1. Provide the commissioner with information regarding the patient assistance program, including contact information for individuals to call for assistance in accessing the patient assistance program.

2. Provide a hotline for individuals to call or access between 8 a.m. and 10 p.m. on weekdays and between 10 a.m. and 6 p.m. on Saturdays.

3. List the eligibility requirements under par. (b) on the manufacturer's website.

4. Maintain the privacy of all information received from an individual applying for or participating in the patient assistance program and not sell, share, or disseminate the information unless required under this section or authorized, in writing, by the individual.

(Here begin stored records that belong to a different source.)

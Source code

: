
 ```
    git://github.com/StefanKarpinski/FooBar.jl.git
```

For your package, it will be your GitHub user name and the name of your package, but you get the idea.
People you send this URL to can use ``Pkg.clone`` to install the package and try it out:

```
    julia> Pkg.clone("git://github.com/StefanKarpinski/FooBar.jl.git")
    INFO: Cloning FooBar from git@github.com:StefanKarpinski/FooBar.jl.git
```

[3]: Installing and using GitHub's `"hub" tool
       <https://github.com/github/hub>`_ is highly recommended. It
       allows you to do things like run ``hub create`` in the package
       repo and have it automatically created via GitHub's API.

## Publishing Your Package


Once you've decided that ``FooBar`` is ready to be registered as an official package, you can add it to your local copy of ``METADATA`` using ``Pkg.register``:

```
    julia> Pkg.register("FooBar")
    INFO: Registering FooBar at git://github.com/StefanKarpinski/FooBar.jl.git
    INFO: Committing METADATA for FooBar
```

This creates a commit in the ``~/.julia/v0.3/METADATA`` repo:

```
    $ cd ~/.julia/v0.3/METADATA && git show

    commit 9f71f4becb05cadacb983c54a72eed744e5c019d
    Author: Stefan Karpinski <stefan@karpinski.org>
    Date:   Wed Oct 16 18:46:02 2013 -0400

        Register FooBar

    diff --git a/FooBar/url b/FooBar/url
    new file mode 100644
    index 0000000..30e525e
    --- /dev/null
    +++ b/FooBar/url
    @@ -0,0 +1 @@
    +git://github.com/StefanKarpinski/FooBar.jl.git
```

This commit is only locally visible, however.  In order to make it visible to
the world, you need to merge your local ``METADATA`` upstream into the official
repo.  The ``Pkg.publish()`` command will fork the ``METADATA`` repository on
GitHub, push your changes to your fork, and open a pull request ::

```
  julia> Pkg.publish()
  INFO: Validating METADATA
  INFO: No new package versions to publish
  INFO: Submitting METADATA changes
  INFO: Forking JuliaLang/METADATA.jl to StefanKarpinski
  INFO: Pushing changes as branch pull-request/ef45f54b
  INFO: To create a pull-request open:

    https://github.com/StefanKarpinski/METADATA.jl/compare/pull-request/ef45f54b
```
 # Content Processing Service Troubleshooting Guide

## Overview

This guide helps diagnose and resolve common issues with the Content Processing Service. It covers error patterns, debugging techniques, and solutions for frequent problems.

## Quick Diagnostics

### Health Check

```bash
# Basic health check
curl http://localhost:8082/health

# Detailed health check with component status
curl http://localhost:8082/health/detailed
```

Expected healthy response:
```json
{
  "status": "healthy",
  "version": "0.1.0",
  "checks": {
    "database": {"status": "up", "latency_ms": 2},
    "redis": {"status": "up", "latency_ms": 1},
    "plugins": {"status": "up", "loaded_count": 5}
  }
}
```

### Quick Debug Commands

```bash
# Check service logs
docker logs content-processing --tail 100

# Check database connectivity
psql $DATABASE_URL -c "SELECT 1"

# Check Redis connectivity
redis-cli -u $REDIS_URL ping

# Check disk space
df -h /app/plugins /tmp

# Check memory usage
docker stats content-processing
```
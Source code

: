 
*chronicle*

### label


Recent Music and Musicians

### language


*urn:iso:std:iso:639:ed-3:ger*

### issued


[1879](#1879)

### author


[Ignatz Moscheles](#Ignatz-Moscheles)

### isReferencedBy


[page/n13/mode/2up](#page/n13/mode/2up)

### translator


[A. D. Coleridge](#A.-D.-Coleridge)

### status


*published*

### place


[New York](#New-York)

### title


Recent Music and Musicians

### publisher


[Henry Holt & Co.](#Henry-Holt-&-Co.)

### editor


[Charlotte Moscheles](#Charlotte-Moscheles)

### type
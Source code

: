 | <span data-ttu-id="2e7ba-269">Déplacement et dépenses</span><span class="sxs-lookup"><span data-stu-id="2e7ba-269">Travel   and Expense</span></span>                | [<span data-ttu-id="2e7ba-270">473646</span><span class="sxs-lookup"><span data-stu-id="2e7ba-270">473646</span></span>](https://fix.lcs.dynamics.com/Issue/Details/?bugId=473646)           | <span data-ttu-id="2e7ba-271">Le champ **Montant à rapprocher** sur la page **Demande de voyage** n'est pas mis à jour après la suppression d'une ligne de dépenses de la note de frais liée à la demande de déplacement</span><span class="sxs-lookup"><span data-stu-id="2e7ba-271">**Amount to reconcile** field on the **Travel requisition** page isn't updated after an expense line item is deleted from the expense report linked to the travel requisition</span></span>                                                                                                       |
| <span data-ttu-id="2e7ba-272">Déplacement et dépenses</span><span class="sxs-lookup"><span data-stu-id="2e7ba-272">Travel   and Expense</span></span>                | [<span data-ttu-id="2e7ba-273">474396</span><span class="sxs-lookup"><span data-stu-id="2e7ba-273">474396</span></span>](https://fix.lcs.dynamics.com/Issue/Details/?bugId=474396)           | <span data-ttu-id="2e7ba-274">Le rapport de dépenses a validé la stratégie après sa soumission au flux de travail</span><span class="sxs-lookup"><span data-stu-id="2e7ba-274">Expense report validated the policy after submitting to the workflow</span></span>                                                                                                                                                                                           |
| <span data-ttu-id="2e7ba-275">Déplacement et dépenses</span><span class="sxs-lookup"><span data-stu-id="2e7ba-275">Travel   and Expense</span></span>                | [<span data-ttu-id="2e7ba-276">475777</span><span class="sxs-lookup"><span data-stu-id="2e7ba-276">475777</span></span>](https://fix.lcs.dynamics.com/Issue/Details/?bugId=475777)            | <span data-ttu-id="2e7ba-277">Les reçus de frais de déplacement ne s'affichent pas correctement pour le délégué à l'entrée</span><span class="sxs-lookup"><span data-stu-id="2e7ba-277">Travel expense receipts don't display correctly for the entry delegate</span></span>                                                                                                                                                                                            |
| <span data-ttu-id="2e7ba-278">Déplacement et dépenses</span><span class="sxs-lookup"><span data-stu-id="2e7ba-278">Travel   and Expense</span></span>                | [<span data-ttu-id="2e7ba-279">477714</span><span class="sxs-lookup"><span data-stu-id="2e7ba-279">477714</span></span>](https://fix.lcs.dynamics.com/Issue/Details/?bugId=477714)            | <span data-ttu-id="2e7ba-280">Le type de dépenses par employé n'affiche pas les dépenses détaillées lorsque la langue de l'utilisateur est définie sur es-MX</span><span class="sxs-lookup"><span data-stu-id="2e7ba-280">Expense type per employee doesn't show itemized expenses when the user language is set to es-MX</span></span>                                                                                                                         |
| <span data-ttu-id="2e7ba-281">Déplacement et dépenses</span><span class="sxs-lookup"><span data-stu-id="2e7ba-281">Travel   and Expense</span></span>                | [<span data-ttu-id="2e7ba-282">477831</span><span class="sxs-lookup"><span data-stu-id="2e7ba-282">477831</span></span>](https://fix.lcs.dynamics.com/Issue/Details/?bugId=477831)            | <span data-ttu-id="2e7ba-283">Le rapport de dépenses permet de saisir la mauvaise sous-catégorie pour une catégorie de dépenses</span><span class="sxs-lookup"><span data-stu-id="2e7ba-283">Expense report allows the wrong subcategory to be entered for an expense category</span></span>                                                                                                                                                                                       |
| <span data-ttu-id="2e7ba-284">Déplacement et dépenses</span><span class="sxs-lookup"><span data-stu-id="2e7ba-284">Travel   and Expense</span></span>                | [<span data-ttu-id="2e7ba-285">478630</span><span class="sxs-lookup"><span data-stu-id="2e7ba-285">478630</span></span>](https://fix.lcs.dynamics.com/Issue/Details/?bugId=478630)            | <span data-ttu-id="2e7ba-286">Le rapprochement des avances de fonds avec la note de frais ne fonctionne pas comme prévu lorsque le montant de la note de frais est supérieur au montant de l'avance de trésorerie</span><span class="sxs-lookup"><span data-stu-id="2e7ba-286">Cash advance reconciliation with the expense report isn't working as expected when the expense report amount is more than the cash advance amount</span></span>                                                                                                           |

(b) Eligible individual. An individual shall be eligible to receive insulin under a patient assistance program if all of the following conditions are met:

1. The individual is a resident of this state.

2. The individual, or the individual's parent or legal guardian if the individual is under the age of 18, has a valid Wisconsin driver's license or state identification card.

3. The individual has a valid insulin prescription.

4. The family income of the individual does not exceed 400 percent of the poverty line as defined and revised annually under 42 USC 9902 (2) for a family the size of the individual's family.

5. The individual is not receiving public assistance under ch. 49.

6. The individual is not eligible to receive health care through a federally funded program or receive prescription drug benefits through the U.S. department of veterans affairs, except that this subdivision does not apply to an individual who is enrolled in a policy under Part D of Medicare under 42 USC 1395w-101 et seq. if the individual has spent at least $1,000 on prescription drugs in the current calendar year.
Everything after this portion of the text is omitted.